Dave Winer has been writing about owning and archiving what one writes and publishes on the web for a very long time. I think the heart of the matter is that if one is to think of the web as a library there has to be a mechanism for it to be long-lived.
In other words, permanence. The interesting thing is that many people dislike the web’s permanence, and the European Union even has a law in place intended to enable people to disrupt that permanence.
If you do see the value, however, there needs to be permanent access to what is written and a way to get to it. Permanently storing files is a whole lot easier than permanent access.

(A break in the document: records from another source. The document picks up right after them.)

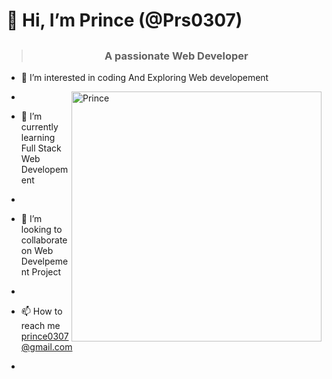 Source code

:   #                                 👋 Hi, I’m Prince (@Prs0307)
  >## <h3 align="center">A passionate Web Developer</h3>
- 👀 I’m interested in coding And Exploring Web developement
- <img align="right" alt="Prince" width="400" src="file:///C:/Users/prince%20sahu/Downloads/runweb.gif">
- 🌱 I’m currently learning Full Stack Web Developement
- 
- 💞️ I’m looking to collaborate on Web Develpement Project
- 
- 📫 How to reach me prince0307@gmail.com

-

<!---
Prs0307/Prs0307 is a ✨ special ✨ repository because its `README.md` (this file) appears on your GitHub profile.
You can click the Preview link to take a look at your changes.
--->
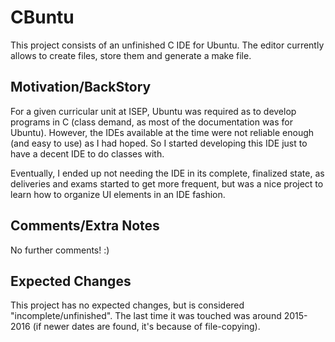 # CBuntu

This project consists of an unfinished C IDE for Ubuntu. The editor currently allows to create files, store them and generate a make file.

## Motivation/BackStory

For a given curricular unit at ISEP, Ubuntu was required as to develop programs in C (class demand, as most of the documentation was for Ubuntu). However, the IDEs available at the time were not reliable enough (and easy to use) as I had hoped. So I started developing this IDE just to have a decent IDE to do classes with.

Eventually, I ended up not needing the IDE in its complete, finalized state, as deliveries and exams started to get more frequent, but was a nice project to learn how to organize UI elements in an IDE fashion.


## Comments/Extra Notes

No further comments! :)

## Expected Changes

This project has no expected changes, but is considered "incomplete/unfinished". The last time it was touched was around 2015-2016 (if newer dates are found, it's because of file-copying). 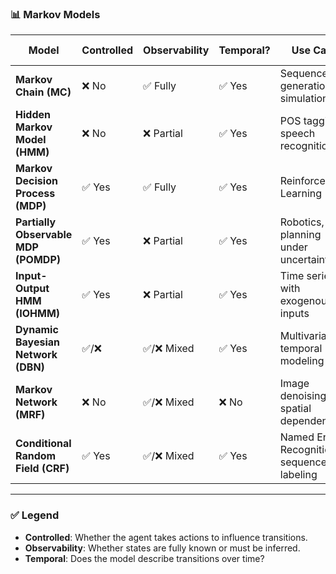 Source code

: ### 📊 Markov Models

| Model                         | Controlled | Observability | Temporal? | Use Case                            | Python Library        |
|------------------------------|------------|---------------|-----------|-------------------------------------------|---------------------------|
| **Markov Chain (MC)**        | ❌ No       | ✅ Fully      | ✅ Yes    | Sequence generation, simulation           | `numpy`, custom code      |
| **Hidden Markov Model (HMM)**| ❌ No       | ❌ Partial    | ✅ Yes    | POS tagging, speech recognition           | `hmmlearn`, `pomegranate` |
| **Markov Decision Process (MDP)** | ✅ Yes  | ✅ Fully      | ✅ Yes    | Reinforcement Learning (RL)               | `MDPtoolbox`, `OpenAI Gym`|
| **Partially Observable MDP (POMDP)** | ✅ Yes | ❌ Partial   | ✅ Yes    | Robotics, planning under uncertainty      | `pomdp_py`, `POMDPs.jl` (Julia) |
| **Input-Output HMM (IOHMM)** | ✅ Yes      | ❌ Partial    | ✅ Yes    | Time series with exogenous inputs         | `pomegranate`             |
| **Dynamic Bayesian Network (DBN)** | ✅/❌   | ✅/❌ Mixed   | ✅ Yes    | Multivariate temporal modeling            | `pgmpy`, `pomegranate`    |
| **Markov Network (MRF)**     | ❌ No       | ✅/❌ Mixed    | ❌ No     | Image denoising, spatial dependencies     | `pgmpy`, `OpenGM`         |
| **Conditional Random Field (CRF)** | ✅ Yes  | ✅/❌ Mixed    | ✅ Yes    | Named Entity Recognition, sequence labeling| `sklearn-crfsuite`, `pystruct` |

---

### ✅ Legend

- **Controlled**: Whether the agent takes actions to influence transitions.
- **Observability**: Whether states are fully known or must be inferred.
- **Temporal**: Does the model describe transitions over time?

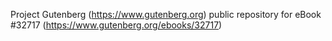 Project Gutenberg (https://www.gutenberg.org) public repository for eBook #32717 (https://www.gutenberg.org/ebooks/32717)
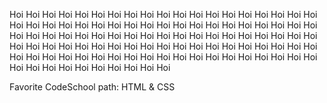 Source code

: Hoi Hoi Hoi Hoi Hoi Hoi Hoi Hoi Hoi Hoi Hoi Hoi Hoi Hoi 
Hoi Hoi Hoi Hoi Hoi Hoi Hoi Hoi Hoi Hoi Hoi Hoi Hoi 
Hoi Hoi Hoi Hoi Hoi Hoi Hoi Hoi Hoi Hoi Hoi Hoi 
Hoi Hoi Hoi Hoi Hoi Hoi Hoi Hoi Hoi Hoi Hoi 
Hoi Hoi Hoi Hoi Hoi Hoi Hoi Hoi Hoi Hoi 
Hoi Hoi Hoi Hoi Hoi Hoi Hoi Hoi Hoi 
Hoi Hoi Hoi Hoi Hoi Hoi Hoi Hoi 
Hoi Hoi Hoi Hoi Hoi Hoi Hoi 
Hoi Hoi Hoi Hoi Hoi Hoi 
Hoi Hoi Hoi Hoi Hoi 
Hoi Hoi Hoi Hoi 
Hoi Hoi Hoi 
Hoi Hoi 
Hoi 

Favorite CodeSchool path: HTML & CSS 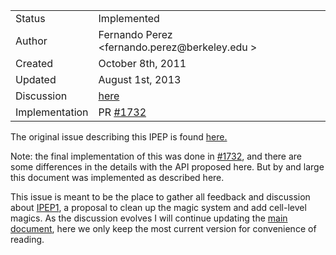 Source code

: <table>
<tr><td> Status </td><td> Implemented </td></tr>
<tr><td> Author </td><td> Fernando Perez &lt;fernando.perez@berkeley.edu &gt;</td></tr>
<tr><td> Created </td><td> October 8th, 2011 </td></tr>
<tr><td> Updated </td><td> August 1st, 2013 </td></tr>
<tr><td> Discussion </td><td> <a href='https://gist.github.com/fperez/2396341'>here</a> </td></tr>
<tr><td> Implementation </td><td> PR <a href='https://github.com/ipython/ipython/pull/1732'>#1732</a> </td></tr>
</table>

The original issue describing this IPEP is found [here.](https://github.com/ipython/ipython/issues/1611)

Note: the final implementation of this was done in [#1732](https://github.com/ipython/ipython/pull/1732), and there are some differences in the details with the API proposed here. But by and large this document was implemented as described here.

This issue is meant to be the place to gather all feedback and discussion about [IPEP1](https://gist.github.com/fperez/2396341), a proposal to clean up the magic system and add cell-level magics. As the discussion evolves I will continue updating the [main document](https://gist.github.com/fperez/2396341), here we only keep the most current version for convenience of reading.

Dave currently thinks Github may be as good as anything given that it is owned by Microsoft, a company one expects will be around for a while Still, given that it is a corporate asset, Github exists at the pleasure of Microsoft and not the public.
To Dave’s point, one thing I like about micro.blog is its support for Github. Micro.blog writes a copy of both the source markdown and the rendered HTML of what I write here to Github, and that provides one degree of backup. However, it gets even better because I use git to maintain a clone of that repository on my local computers, which provides me an easy backup copy of what I write on a computer I own.
The markdown is source for jekyll, which itself is an open source blog platform, and that source boils down to plain text files. BTW, jekyll itself works in this manner with Github pages which is good enough for many people, but I happen to like social layer and community that micro.blog provides.